_ASSIGNMENT_
Every line of the listing is returned unchanged, and every picture is dropped.

[[ RAW DATA open ]]

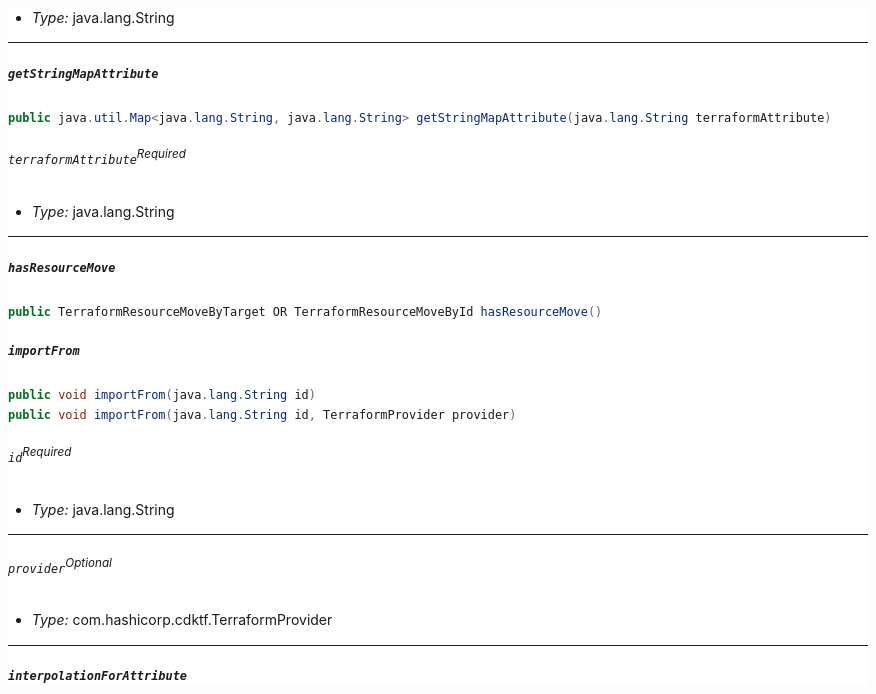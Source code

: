 - *Type:* java.lang.String

---

##### `getStringMapAttribute` <a name="getStringMapAttribute" id="@cdktf/provider-boundary.hostCatalogStatic.HostCatalogStatic.getStringMapAttribute"></a>

```java
public java.util.Map<java.lang.String, java.lang.String> getStringMapAttribute(java.lang.String terraformAttribute)
```

###### `terraformAttribute`<sup>Required</sup> <a name="terraformAttribute" id="@cdktf/provider-boundary.hostCatalogStatic.HostCatalogStatic.getStringMapAttribute.parameter.terraformAttribute"></a>

- *Type:* java.lang.String

---

##### `hasResourceMove` <a name="hasResourceMove" id="@cdktf/provider-boundary.hostCatalogStatic.HostCatalogStatic.hasResourceMove"></a>

```java
public TerraformResourceMoveByTarget OR TerraformResourceMoveById hasResourceMove()
```

##### `importFrom` <a name="importFrom" id="@cdktf/provider-boundary.hostCatalogStatic.HostCatalogStatic.importFrom"></a>

```java
public void importFrom(java.lang.String id)
public void importFrom(java.lang.String id, TerraformProvider provider)
```

###### `id`<sup>Required</sup> <a name="id" id="@cdktf/provider-boundary.hostCatalogStatic.HostCatalogStatic.importFrom.parameter.id"></a>

- *Type:* java.lang.String

---

###### `provider`<sup>Optional</sup> <a name="provider" id="@cdktf/provider-boundary.hostCatalogStatic.HostCatalogStatic.importFrom.parameter.provider"></a>

- *Type:* com.hashicorp.cdktf.TerraformProvider

---

##### `interpolationForAttribute` <a name="interpolationForAttribute" id="@cdktf/provider-boundary.hostCatalogStatic.HostCatalogStatic.interpolationForAttribute"></a>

[[ RAW DATA closed ]]

_EXERCISE SOLUTION_
Source code

: - *Type:* java.lang.String

---

##### `getStringMapAttribute` <a name="getStringMapAttribute" id="@cdktf/provider-boundary.hostCatalogStatic.HostCatalogStatic.getStringMapAttribute"></a>

```java
public java.util.Map<java.lang.String, java.lang.String> getStringMapAttribute(java.lang.String terraformAttribute)
```

###### `terraformAttribute`<sup>Required</sup> <a name="terraformAttribute" id="@cdktf/provider-boundary.hostCatalogStatic.HostCatalogStatic.getStringMapAttribute.parameter.terraformAttribute"></a>

- *Type:* java.lang.String

---

##### `hasResourceMove` <a name="hasResourceMove" id="@cdktf/provider-boundary.hostCatalogStatic.HostCatalogStatic.hasResourceMove"></a>

```java
public TerraformResourceMoveByTarget OR TerraformResourceMoveById hasResourceMove()
```

##### `importFrom` <a name="importFrom" id="@cdktf/provider-boundary.hostCatalogStatic.HostCatalogStatic.importFrom"></a>

```java
public void importFrom(java.lang.String id)
public void importFrom(java.lang.String id, TerraformProvider provider)
```

###### `id`<sup>Required</sup> <a name="id" id="@cdktf/provider-boundary.hostCatalogStatic.HostCatalogStatic.importFrom.parameter.id"></a>

- *Type:* java.lang.String

---

###### `provider`<sup>Optional</sup> <a name="provider" id="@cdktf/provider-boundary.hostCatalogStatic.HostCatalogStatic.importFrom.parameter.provider"></a>

- *Type:* com.hashicorp.cdktf.TerraformProvider

---

##### `interpolationForAttribute` <a name="interpolationForAttribute" id="@cdktf/provider-boundary.hostCatalogStatic.HostCatalogStatic.interpolationForAttribute"></a>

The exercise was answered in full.